■ Work instructions
In the copy you make, keep each entry exactly as it is and leave out all images.

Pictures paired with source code
-------------------------
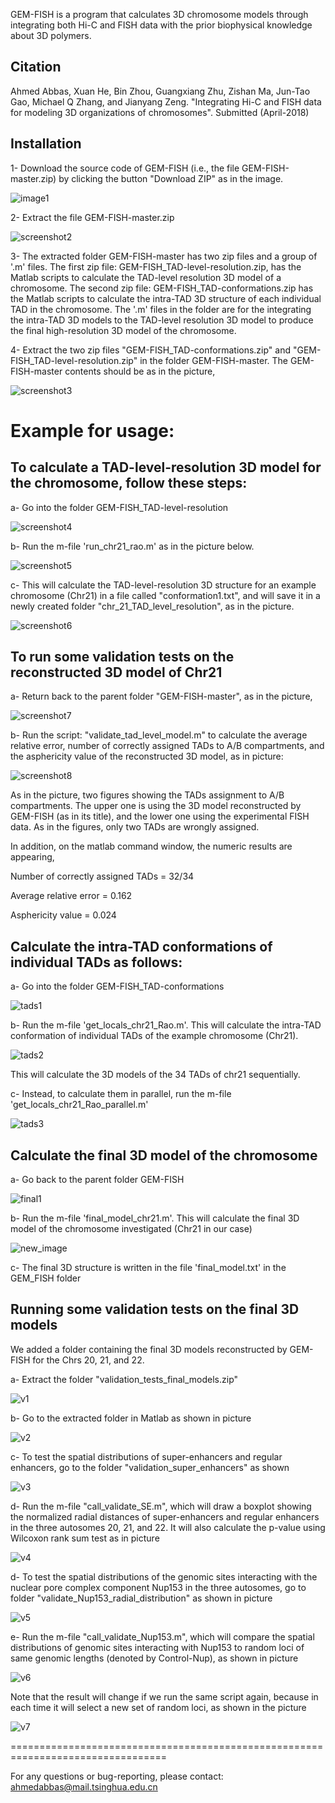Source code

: GEM-FISH is a program that calculates 3D chromosome models through integrating both Hi-C and FISH data with the prior biophysical knowledge about 3D polymers.

## Citation

Ahmed Abbas, Xuan He, Bin Zhou, Guangxiang Zhu, Zishan Ma, Jun-Tao Gao, Michael Q Zhang, and Jianyang Zeng. "Integrating Hi-C and FISH data for modeling 3D organizations of chromosomes". Submitted (April-2018)

## Installation

1- Download the source code of GEM-FISH (i.e., the file GEM-FISH-master.zip) by clicking the button "Download ZIP" as in the image.

![image1](https://user-images.githubusercontent.com/32098502/47552263-da603680-d936-11e8-8186-6600aaaf897f.png)

2- Extract the file GEM-FISH-master.zip

![screenshot2](https://user-images.githubusercontent.com/32098502/47286439-4da93600-d621-11e8-9d68-dc4116bbf5d6.png)

3- The extracted folder GEM-FISH-master has two zip files and a group of '.m' files. The first zip file: GEM-FISH_TAD-level-resolution.zip, has the Matlab scripts to calculate the TAD-level resolution 3D model of a chromosome. The second zip file: GEM-FISH_TAD-conformations.zip has the Matlab scripts to calculate the intra-TAD 3D structure of each individual TAD in the chromosome. The '.m' files in the folder are for the integrating the intra-TAD 3D models to the TAD-level resolution 3D model to produce the final high-resolution 3D model of the chromosome.

4- Extract the two zip files "GEM-FISH_TAD-conformations.zip" and "GEM-FISH_TAD-level-resolution.zip" in the folder GEM-FISH-master. The GEM-FISH-master contents should be as in the picture, 

![screenshot3](https://user-images.githubusercontent.com/32098502/47287981-ad561000-d626-11e8-96ec-79ee8bb26e15.png)

# Example for usage:

## To calculate a TAD-level-resolution 3D model for the chromosome, follow these steps:

a- Go into the folder GEM-FISH_TAD-level-resolution

![screenshot4](https://user-images.githubusercontent.com/32098502/47288442-b9db6800-d628-11e8-82a0-ebd2a5beced0.png)

b- Run the m-file 'run_chr21_rao.m' as in the picture below. 

![screenshot5](https://user-images.githubusercontent.com/32098502/47288469-d8416380-d628-11e8-9142-5d5e0705946d.png)

c- This will calculate the TAD-level-resolution 3D structure for an example chromosome (Chr21) in a file called "conformation1.txt", and will save it in a newly created folder "chr_21_TAD_level_resolution", as in the picture.

![screenshot6](https://user-images.githubusercontent.com/32098502/47288484-e8f1d980-d628-11e8-8bab-9e9628a4d5bb.png)

## To run some validation tests on the reconstructed 3D model of Chr21

a- Return back to the parent folder "GEM-FISH-master", as in the picture,

![screenshot7](https://user-images.githubusercontent.com/32098502/47289025-63235d80-d62b-11e8-8948-d59b4446b0ea.png)

b- Run the script: "validate_tad_level_model.m" to calculate the average relative error, number of correctly assigned TADs to A/B compartments, and the asphericity value of the reconstructed 3D model, as in picture:

![screenshot8](https://user-images.githubusercontent.com/32098502/47289028-6880a800-d62b-11e8-8f6c-d9a73bb4532e.png)

As in the picture, two figures showing the TADs assignment to A/B compartments. The upper one is using the 3D model reconstructed by GEM-FISH (as in its title), and the lower one using the experimental FISH data. As in the figures, only two TADs are wrongly assigned. 

In addition, on the matlab command window, the numeric results are appearing, 

Number of correctly assigned TADs = 32/34

Average relative error = 0.162

Asphericity value = 0.024


## Calculate the intra-TAD conformations of individual TADs as follows:

a- Go into the folder GEM-FISH_TAD-conformations

![tads1](https://user-images.githubusercontent.com/32098502/47345369-244de000-d6dd-11e8-8728-02eae68ae92c.png)
    
b- Run the m-file 'get_locals_chr21_Rao.m'. This will calculate the intra-TAD conformation of individual TADs of the example chromosome (Chr21).

![tads2](https://user-images.githubusercontent.com/32098502/47345996-b73b4a00-d6de-11e8-9a28-4ed1be3eff63.png)

This will calculate the 3D models of the 34 TADs of chr21 sequentially.

c- Instead, to calculate them in parallel, run the m-file 'get_locals_chr21_Rao_parallel.m'

![tads3](https://user-images.githubusercontent.com/32098502/47346352-8d365780-d6df-11e8-8db2-6066696b116d.png)


## Calculate the final 3D model of the chromosome

a- Go back to the parent folder GEM-FISH
    
 ![final1](https://user-images.githubusercontent.com/32098502/47346730-57de3980-d6e0-11e8-8f47-f4a118a68876.png)
   
b- Run the m-file 'final_model_chr21.m'. This will calculate the final 3D model of the chromosome investigated (Chr21 in our case)

 ![new_image](https://user-images.githubusercontent.com/32098502/47552149-94a36e00-d936-11e8-896e-20f40fa8a237.png)
 
c- The final 3D structure is written in the file 'final_model.txt' in the GEM_FISH folder

## Running some validation tests on the final 3D models

We added a folder containing the final 3D models reconstructed by GEM-FISH for the Chrs 20, 21, and 22. 

a- Extract the folder "validation_tests_final_models.zip"

![v1](https://user-images.githubusercontent.com/32098502/47443623-59def000-d7e7-11e8-8c18-c440af489b73.png)

b- Go to the extracted folder in Matlab as shown in picture

![v2](https://user-images.githubusercontent.com/32098502/47443898-e4bfea80-d7e7-11e8-971d-f736a5ed2337.png)

c- To test the spatial distributions of super-enhancers and regular enhancers, go to the folder "validation_super_enhancers" as shown

![v3](https://user-images.githubusercontent.com/32098502/47444048-30729400-d7e8-11e8-86c0-985794c37c2e.png)

d- Run the m-file "call_validate_SE.m", which will draw a boxplot showing the normalized radial distances of super-enhancers and regular enhancers in the three autosomes 20, 21, and 22. It will also calculate the p-value using Wilcoxon rank sum test as in picture

![v4](https://user-images.githubusercontent.com/32098502/47444284-bbec2500-d7e8-11e8-9b6a-d08fb0fe8a4c.png)

d- To test the spatial distributions of the genomic sites interacting with the nuclear pore complex component Nup153 in the three autosomes, go to folder "validate_Nup153_radial_distribution" as shown in picture

![v5](https://user-images.githubusercontent.com/32098502/47444465-19807180-d7e9-11e8-8b81-14a5fe21df42.png)

e- Run the m-file "call_validate_Nup153.m", which will compare the spatial distributions of genomic sites interacting with Nup153 to random loci of same genomic lengths (denoted by Control-Nup), as shown in picture

![v6](https://user-images.githubusercontent.com/32098502/47444728-b7743c00-d7e9-11e8-86c9-7b4ecc850096.png)

Note that the result will change if we run the same script again, because in each time it will select a new set of random loci, as shown in the picture

![v7](https://user-images.githubusercontent.com/32098502/47444852-03bf7c00-d7ea-11e8-8cb4-e026d6964a4c.png)


=================================================================================

For any questions or bug-reporting, please contact: ahmedabbas@mail.tsinghua.edu.cn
-------------------------
■ Reply to the exercise
Source code

: GEM-FISH is a program that calculates 3D chromosome models through integrating both Hi-C and FISH data with the prior biophysical knowledge about 3D polymers.

## Citation

Ahmed Abbas, Xuan He, Bin Zhou, Guangxiang Zhu, Zishan Ma, Jun-Tao Gao, Michael Q Zhang, and Jianyang Zeng. "Integrating Hi-C and FISH data for modeling 3D organizations of chromosomes". Submitted (April-2018)

## Installation

1- Download the source code of GEM-FISH (i.e., the file GEM-FISH-master.zip) by clicking the button "Download ZIP" as in the image.

![image1](https://user-images.githubusercontent.com/32098502/47552263-da603680-d936-11e8-8186-6600aaaf897f.png)

2- Extract the file GEM-FISH-master.zip

![screenshot2](https://user-images.githubusercontent.com/32098502/47286439-4da93600-d621-11e8-9d68-dc4116bbf5d6.png)

3- The extracted folder GEM-FISH-master has two zip files and a group of '.m' files. The first zip file: GEM-FISH_TAD-level-resolution.zip, has the Matlab scripts to calculate the TAD-level resolution 3D model of a chromosome. The second zip file: GEM-FISH_TAD-conformations.zip has the Matlab scripts to calculate the intra-TAD 3D structure of each individual TAD in the chromosome. The '.m' files in the folder are for the integrating the intra-TAD 3D models to the TAD-level resolution 3D model to produce the final high-resolution 3D model of the chromosome.

4- Extract the two zip files "GEM-FISH_TAD-conformations.zip" and "GEM-FISH_TAD-level-resolution.zip" in the folder GEM-FISH-master. The GEM-FISH-master contents should be as in the picture, 

![screenshot3](https://user-images.githubusercontent.com/32098502/47287981-ad561000-d626-11e8-96ec-79ee8bb26e15.png)

# Example for usage:

## To calculate a TAD-level-resolution 3D model for the chromosome, follow these steps:

a- Go into the folder GEM-FISH_TAD-level-resolution

![screenshot4](https://user-images.githubusercontent.com/32098502/47288442-b9db6800-d628-11e8-82a0-ebd2a5beced0.png)

b- Run the m-file 'run_chr21_rao.m' as in the picture below. 

![screenshot5](https://user-images.githubusercontent.com/32098502/47288469-d8416380-d628-11e8-9142-5d5e0705946d.png)

c- This will calculate the TAD-level-resolution 3D structure for an example chromosome (Chr21) in a file called "conformation1.txt", and will save it in a newly created folder "chr_21_TAD_level_resolution", as in the picture.

![screenshot6](https://user-images.githubusercontent.com/32098502/47288484-e8f1d980-d628-11e8-8bab-9e9628a4d5bb.png)

## To run some validation tests on the reconstructed 3D model of Chr21

a- Return back to the parent folder "GEM-FISH-master", as in the picture,

![screenshot7](https://user-images.githubusercontent.com/32098502/47289025-63235d80-d62b-11e8-8948-d59b4446b0ea.png)

b- Run the script: "validate_tad_level_model.m" to calculate the average relative error, number of correctly assigned TADs to A/B compartments, and the asphericity value of the reconstructed 3D model, as in picture:

![screenshot8](https://user-images.githubusercontent.com/32098502/47289028-6880a800-d62b-11e8-8f6c-d9a73bb4532e.png)

As in the picture, two figures showing the TADs assignment to A/B compartments. The upper one is using the 3D model reconstructed by GEM-FISH (as in its title), and the lower one using the experimental FISH data. As in the figures, only two TADs are wrongly assigned. 

In addition, on the matlab command window, the numeric results are appearing, 

Number of correctly assigned TADs = 32/34

Average relative error = 0.162

Asphericity value = 0.024


## Calculate the intra-TAD conformations of individual TADs as follows:

a- Go into the folder GEM-FISH_TAD-conformations

![tads1](https://user-images.githubusercontent.com/32098502/47345369-244de000-d6dd-11e8-8728-02eae68ae92c.png)
    
b- Run the m-file 'get_locals_chr21_Rao.m'. This will calculate the intra-TAD conformation of individual TADs of the example chromosome (Chr21).

![tads2](https://user-images.githubusercontent.com/32098502/47345996-b73b4a00-d6de-11e8-9a28-4ed1be3eff63.png)

This will calculate the 3D models of the 34 TADs of chr21 sequentially.

c- Instead, to calculate them in parallel, run the m-file 'get_locals_chr21_Rao_parallel.m'

![tads3](https://user-images.githubusercontent.com/32098502/47346352-8d365780-d6df-11e8-8db2-6066696b116d.png)


## Calculate the final 3D model of the chromosome

a- Go back to the parent folder GEM-FISH
    
 ![final1](https://user-images.githubusercontent.com/32098502/47346730-57de3980-d6e0-11e8-8f47-f4a118a68876.png)
   
b- Run the m-file 'final_model_chr21.m'. This will calculate the final 3D model of the chromosome investigated (Chr21 in our case)

 ![new_image](https://user-images.githubusercontent.com/32098502/47552149-94a36e00-d936-11e8-896e-20f40fa8a237.png)
 
c- The final 3D structure is written in the file 'final_model.txt' in the GEM_FISH folder

## Running some validation tests on the final 3D models

We added a folder containing the final 3D models reconstructed by GEM-FISH for the Chrs 20, 21, and 22. 

a- Extract the folder "validation_tests_final_models.zip"

![v1](https://user-images.githubusercontent.com/32098502/47443623-59def000-d7e7-11e8-8c18-c440af489b73.png)

b- Go to the extracted folder in Matlab as shown in picture

![v2](https://user-images.githubusercontent.com/32098502/47443898-e4bfea80-d7e7-11e8-971d-f736a5ed2337.png)

c- To test the spatial distributions of super-enhancers and regular enhancers, go to the folder "validation_super_enhancers" as shown

![v3](https://user-images.githubusercontent.com/32098502/47444048-30729400-d7e8-11e8-86c0-985794c37c2e.png)

d- Run the m-file "call_validate_SE.m", which will draw a boxplot showing the normalized radial distances of super-enhancers and regular enhancers in the three autosomes 20, 21, and 22. It will also calculate the p-value using Wilcoxon rank sum test as in picture

![v4](https://user-images.githubusercontent.com/32098502/47444284-bbec2500-d7e8-11e8-9b6a-d08fb0fe8a4c.png)

d- To test the spatial distributions of the genomic sites interacting with the nuclear pore complex component Nup153 in the three autosomes, go to folder "validate_Nup153_radial_distribution" as shown in picture

![v5](https://user-images.githubusercontent.com/32098502/47444465-19807180-d7e9-11e8-8b81-14a5fe21df42.png)

e- Run the m-file "call_validate_Nup153.m", which will compare the spatial distributions of genomic sites interacting with Nup153 to random loci of same genomic lengths (denoted by Control-Nup), as shown in picture

![v6](https://user-images.githubusercontent.com/32098502/47444728-b7743c00-d7e9-11e8-86c9-7b4ecc850096.png)

Note that the result will change if we run the same script again, because in each time it will select a new set of random loci, as shown in the picture

![v7](https://user-images.githubusercontent.com/32098502/47444852-03bf7c00-d7ea-11e8-8cb4-e026d6964a4c.png)


=================================================================================

For any questions or bug-reporting, please contact: ahmedabbas@mail.tsinghua.edu.cn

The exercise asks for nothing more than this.